Ill/ & Vexed installation view. Foreground: Gerard Mccourt Set In Concrete 2003, bicycle wheel, concrete, wooden packing crate, 90 x 70 x 45 cm.

Like trying to read signs in a foreign language, these artists (Cate Consandine, Louise Hubbard, Gerard McCourt, Sanja Pahoki, Emidio Puglielli and Mark Rose) are trying to keep it together in an era of uncertainty. Their work inspires that feeling and, as Puglielli writes in the exhibition premise, the world perceived as difficult is a reflection of modernity. Or do their anxieties result from choosing critical engagement with their culture rather than blind submission?

Louise Hubbard has stacked an old paint stained tennis table in halves against the wall along with other carefully arranged items. I am tempted to unravel the mystery of potential signs awaiting interpretation. A doll, two letters, plastic horses, lots of soap, a horse drawn with a plastic chain tethered to a stack of plastic side tables. Tables? Horse, tables – stables? Chain, links & what does it mean? I don't know, but it's called Rodeo and has something to do with training.
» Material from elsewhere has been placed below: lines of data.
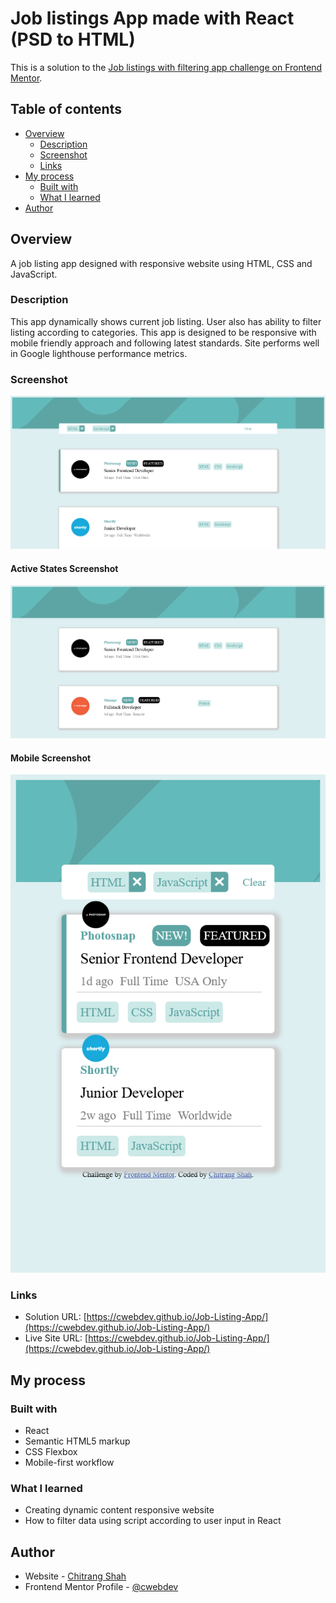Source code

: # Job listings App made with React (PSD to HTML)

This is a solution to the [Job listings with filtering app challenge on Frontend Mentor](https://www.frontendmentor.io/challenges/job-listings-with-filtering-ivstIPCt/). 


## Table of contents

- [Overview](#overview)
  - [Description](#description)
  - [Screenshot](#screenshot)
  - [Links](#links)
- [My process](#my-process)
  - [Built with](#built-with)
  - [What I learned](#what-i-learned)
- [Author](#author)

## Overview

A job listing app designed with responsive website using HTML, CSS and JavaScript.

### Description

This app dynamically shows current job listing. User also has ability to filter listing according to categories.
This app is designed to be responsive with mobile friendly approach and following latest standards.
Site performs well in Google lighthouse performance metrics.

### Screenshot

![](./ReactApp_Desktop.png)

#### Active States Screenshot

![](./ReactApp_Desktop_ActiveStates.png)

#### Mobile Screenshot

![](./ReactApp_Mobile.png)

### Links

- Solution URL: [https://cwebdev.github.io/Job-Listing-App/](https://cwebdev.github.io/Job-Listing-App/)
- Live Site URL: [https://cwebdev.github.io/Job-Listing-App/](https://cwebdev.github.io/Job-Listing-App/)

## My process

### Built with

- React
- Semantic HTML5 markup
- CSS Flexbox
- Mobile-first workflow

### What I learned

- Creating dynamic content responsive website
- How to filter data using script according to user input in React

## Author

- Website - [Chitrang Shah](https://chitrang.webflow.io/)
- Frontend Mentor Profile - [@cwebdev](https://www.frontendmentor.io/profile/cwebdev)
Further along the wall, isolated, is a large photograph of a grimy stainless steel toilet flusher inviting us to choose between full and half. I try to see the photographer reflected in the shiny buttons but can't quite make Sanja Pahoki out. The pinned photo looks as if wiped with a dirty cloth but it's really the parallel surface of the flusher and a moment of visual confusion between real and represented ensues. The Test, a bland video of people struggling to pronounce mostly French words, inspires thoughts of alienation and elitism by revealing how strange these 'art theory' words are to outsiders.

Nearby are four identical photographs almost overlapping as they curl at the bottom. The images have been laboriously erased until all we see is a faint reminder of what once was. Emidio Puglielli's photos take away the very thing we expect to see in photographs by abrading that glossy surface and scratching difference into sameness. The faded images reveal their common ground.

Cate Consandine leaves us with soft hues marking out the agitated evidence of her made-up face pressed rubbing against the wall. The central gap of bare white is heightened by the expressive eye-shadow and lipstick marks smeared around it – she must have sat astride something she has removed. It's about removal.

Gerard McCourt leans a tricycle wheel with a cane handle for a seat and rubber stamps on the tyre tread against the wall. Another wheel is nearby, imbedded in concrete and looking very neat, it will never roll again. A more complex wheel thing attached by a cable to a can-opener that doesn't work stands readymade and ready to be read with its reflective mirror looking back at us from its black stool. McCourt's works reference Duchamp but seem to make no obvious statement other than to be very neat, well-presented and insistently there.

Crammed tightly in behind are two groups of small paintings by Mark Rose. They are subdued, flat, tonal, haphazard, roughly cut, quick, fleeting representations of people's faces mostly. Some repeat the same image. He shares his endearing struggles to get it right with us in a disarmingly honest and frank way. He seems to care more about painting than about the subject, it could be anything. They are probably all self-portraits even though they're not of him.

A mix-tape soundtrack plays in the background convincing me that this exhibition is about the complexity of contemporary life and also the lurking Nihilism behind things? It is cool, detached, impersonal, difficult, spare and equally complex, considered, challenging, grave and edgy. Ill and Vexed achieves its goal of expressing difficulty but perhaps that's just what people don't want more of?